Akzo Nobel NV, Europe’s largest paintmaker, reported better-than-estimated profit in the second quarter, as demand in Asia and parts of Europe offset tough economies in countries such as France and Brazil.
Operating profit rose 10 percent to 353 million euros ($475 million), the Amsterdam-based company said today in a statement. Analysts had estimated 340 million euros. Shares of the coatings maker climbed as much as 5.4 percent, the biggest jump since February.
Akzo Nobel’s return on sales improved for a fourth straight quarter, a sign that Chief Executive Officer Ton Buechner’s efficiency drive is gaining ground at a time when demand is improving in some markets. The company reiterated it’s on course to reach 2015 targets, amid a “continued fragile economic environment” and a strong euro.
“On the whole, you see that due to the costs savings in the past years it’s improving slightly,” Tom Muller, an analyst at Theodoor Gilissen Securities, said by phone. “It’s going into the right direction.”
Akzo Nobel stock gained 3.5 percent to 54.01 euros at 4:13 p.m. in Amsterdam, valuing the company at about 13.1 billion euros.

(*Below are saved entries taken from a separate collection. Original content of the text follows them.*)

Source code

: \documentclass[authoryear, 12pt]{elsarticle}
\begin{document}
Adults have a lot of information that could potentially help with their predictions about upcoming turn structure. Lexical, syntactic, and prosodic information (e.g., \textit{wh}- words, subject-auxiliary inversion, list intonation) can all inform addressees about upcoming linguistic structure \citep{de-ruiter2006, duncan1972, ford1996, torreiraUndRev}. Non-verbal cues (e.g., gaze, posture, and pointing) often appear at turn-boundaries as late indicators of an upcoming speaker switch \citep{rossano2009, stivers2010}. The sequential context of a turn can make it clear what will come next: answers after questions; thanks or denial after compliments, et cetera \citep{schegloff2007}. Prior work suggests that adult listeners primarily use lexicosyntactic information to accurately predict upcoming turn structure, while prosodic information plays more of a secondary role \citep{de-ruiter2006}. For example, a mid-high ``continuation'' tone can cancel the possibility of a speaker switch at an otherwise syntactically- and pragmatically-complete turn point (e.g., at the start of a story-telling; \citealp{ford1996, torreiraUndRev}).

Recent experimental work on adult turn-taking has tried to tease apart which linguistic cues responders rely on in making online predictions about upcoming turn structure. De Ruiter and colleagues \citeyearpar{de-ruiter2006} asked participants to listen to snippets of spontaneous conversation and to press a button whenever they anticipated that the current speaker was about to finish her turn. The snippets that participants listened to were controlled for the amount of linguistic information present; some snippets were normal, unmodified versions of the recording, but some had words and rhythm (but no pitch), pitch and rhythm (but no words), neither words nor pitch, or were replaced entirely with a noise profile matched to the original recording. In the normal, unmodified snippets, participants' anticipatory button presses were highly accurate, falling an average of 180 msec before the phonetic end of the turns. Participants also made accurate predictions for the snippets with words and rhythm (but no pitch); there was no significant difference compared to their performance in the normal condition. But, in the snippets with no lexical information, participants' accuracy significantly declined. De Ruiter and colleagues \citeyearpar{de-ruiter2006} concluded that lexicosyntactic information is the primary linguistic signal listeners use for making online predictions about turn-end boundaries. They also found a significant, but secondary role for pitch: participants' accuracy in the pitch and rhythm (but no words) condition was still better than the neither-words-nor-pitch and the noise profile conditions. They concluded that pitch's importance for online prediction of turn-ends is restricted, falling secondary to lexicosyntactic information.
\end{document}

The return on sales rose to 9.5 percent in the second quarter from 8.3 percent a year earlier, while profitability measured by return on investment improved in the first half to 10.1 percent from 7.7 percent. Akzo Nobel reiterated that costs related to restructuring will total at least 250 million euros, after 89 million euros in the first half.
The maker of Dulux paint is selling less profitable divisions to bring profitability in line with peers including PPG Industries Inc. It divested a paper-chemicals division to Kemira Oyj for 153 million euros.
“We are operating in a volatile market, but we managed to increase volumes in all three business areas,” Buechner said. Akzo has three broad categories: decorative paints, performance coatings and specialty chemicals.
“France, Brazil, Turkey, South Korea and Russia are contracting today in their industrial environment,” Buechner said during a press conference.
Akzo Nobel mostly experiences economic weakness in France in the trade segment of the decorative paints business, the CEO said, adding that its competitors aren’t doing any better. “France seems a bit later in the crisis situation than many other countries.”
Akzo is making changes to stores in France, including in sales techniques and employee training, and is already seeing growth return to those outlets, he said.
Total sales dropped 4 percent in the quarter to 3.71 billion euros, weighed down by currency effects.
Functional chemicals, which includes additives for detergents, cosmetics and food, showed “strong growth” in the quarter, with higher demand in Europe.
“Many of the emerging markets and growth markets have seen significant reductions of their currencies,” Buechner said on a call with journalists. “So in the end it’s really the strength of the euro that is a factor.”
Akzo Nobel has too much exposure to Europe and would benefit from an increase in its global spread, Theodoor Gilissen’s Muller said.
Buechner has challenged the company to achieve 9 percent return on sales, 14 percent return on invested capital and a net debt to Ebitda ratio lower than 2.0 in 2015.